• [Source texts of formatted documents]:
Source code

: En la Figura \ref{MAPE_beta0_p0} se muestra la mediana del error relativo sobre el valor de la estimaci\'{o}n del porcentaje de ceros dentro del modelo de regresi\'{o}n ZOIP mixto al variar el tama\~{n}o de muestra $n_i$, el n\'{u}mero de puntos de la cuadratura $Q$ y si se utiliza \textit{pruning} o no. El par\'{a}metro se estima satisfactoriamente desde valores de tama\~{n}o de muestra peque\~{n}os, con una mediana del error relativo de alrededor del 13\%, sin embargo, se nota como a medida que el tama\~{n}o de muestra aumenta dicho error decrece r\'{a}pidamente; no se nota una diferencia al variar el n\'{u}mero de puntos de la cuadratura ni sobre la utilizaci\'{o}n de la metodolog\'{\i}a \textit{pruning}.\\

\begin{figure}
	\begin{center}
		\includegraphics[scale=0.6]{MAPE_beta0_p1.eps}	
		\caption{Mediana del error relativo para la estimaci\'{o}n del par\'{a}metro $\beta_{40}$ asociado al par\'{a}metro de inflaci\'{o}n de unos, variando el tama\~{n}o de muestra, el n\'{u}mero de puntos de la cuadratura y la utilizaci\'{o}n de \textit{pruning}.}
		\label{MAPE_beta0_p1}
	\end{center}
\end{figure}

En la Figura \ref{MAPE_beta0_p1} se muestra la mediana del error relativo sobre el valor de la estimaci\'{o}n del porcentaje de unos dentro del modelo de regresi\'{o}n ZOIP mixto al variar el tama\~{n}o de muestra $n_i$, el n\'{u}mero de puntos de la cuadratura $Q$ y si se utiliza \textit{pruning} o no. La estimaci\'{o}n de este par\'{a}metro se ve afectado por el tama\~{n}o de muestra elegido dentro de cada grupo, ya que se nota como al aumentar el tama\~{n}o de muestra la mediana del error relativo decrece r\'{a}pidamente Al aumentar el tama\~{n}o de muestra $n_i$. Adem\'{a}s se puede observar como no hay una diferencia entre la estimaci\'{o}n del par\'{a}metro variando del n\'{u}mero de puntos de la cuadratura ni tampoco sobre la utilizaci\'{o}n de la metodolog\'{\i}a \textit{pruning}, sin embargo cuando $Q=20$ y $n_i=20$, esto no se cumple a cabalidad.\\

• [Aim of the exercise]: Each entry above is to be returned exactly as given.

• [Finished exercise]:
Source code

: En la Figura \ref{MAPE_beta0_p0} se muestra la mediana del error relativo sobre el valor de la estimaci\'{o}n del porcentaje de ceros dentro del modelo de regresi\'{o}n ZOIP mixto al variar el tama\~{n}o de muestra $n_i$, el n\'{u}mero de puntos de la cuadratura $Q$ y si se utiliza \textit{pruning} o no. El par\'{a}metro se estima satisfactoriamente desde valores de tama\~{n}o de muestra peque\~{n}os, con una mediana del error relativo de alrededor del 13\%, sin embargo, se nota como a medida que el tama\~{n}o de muestra aumenta dicho error decrece r\'{a}pidamente; no se nota una diferencia al variar el n\'{u}mero de puntos de la cuadratura ni sobre la utilizaci\'{o}n de la metodolog\'{\i}a \textit{pruning}.\\

\begin{figure}
	\begin{center}
		\includegraphics[scale=0.6]{MAPE_beta0_p1.eps}	
		\caption{Mediana del error relativo para la estimaci\'{o}n del par\'{a}metro $\beta_{40}$ asociado al par\'{a}metro de inflaci\'{o}n de unos, variando el tama\~{n}o de muestra, el n\'{u}mero de puntos de la cuadratura y la utilizaci\'{o}n de \textit{pruning}.}
		\label{MAPE_beta0_p1}
	\end{center}
\end{figure}

En la Figura \ref{MAPE_beta0_p1} se muestra la mediana del error relativo sobre el valor de la estimaci\'{o}n del porcentaje de unos dentro del modelo de regresi\'{o}n ZOIP mixto al variar el tama\~{n}o de muestra $n_i$, el n\'{u}mero de puntos de la cuadratura $Q$ y si se utiliza \textit{pruning} o no. La estimaci\'{o}n de este par\'{a}metro se ve afectado por el tama\~{n}o de muestra elegido dentro de cada grupo, ya que se nota como al aumentar el tama\~{n}o de muestra la mediana del error relativo decrece r\'{a}pidamente Al aumentar el tama\~{n}o de muestra $n_i$. Adem\'{a}s se puede observar como no hay una diferencia entre la estimaci\'{o}n del par\'{a}metro variando del n\'{u}mero de puntos de la cuadratura ni tampoco sobre la utilizaci\'{o}n de la metodolog\'{\i}a \textit{pruning}, sin embargo cuando $Q=20$ y $n_i=20$, esto no se cumple a cabalidad.\\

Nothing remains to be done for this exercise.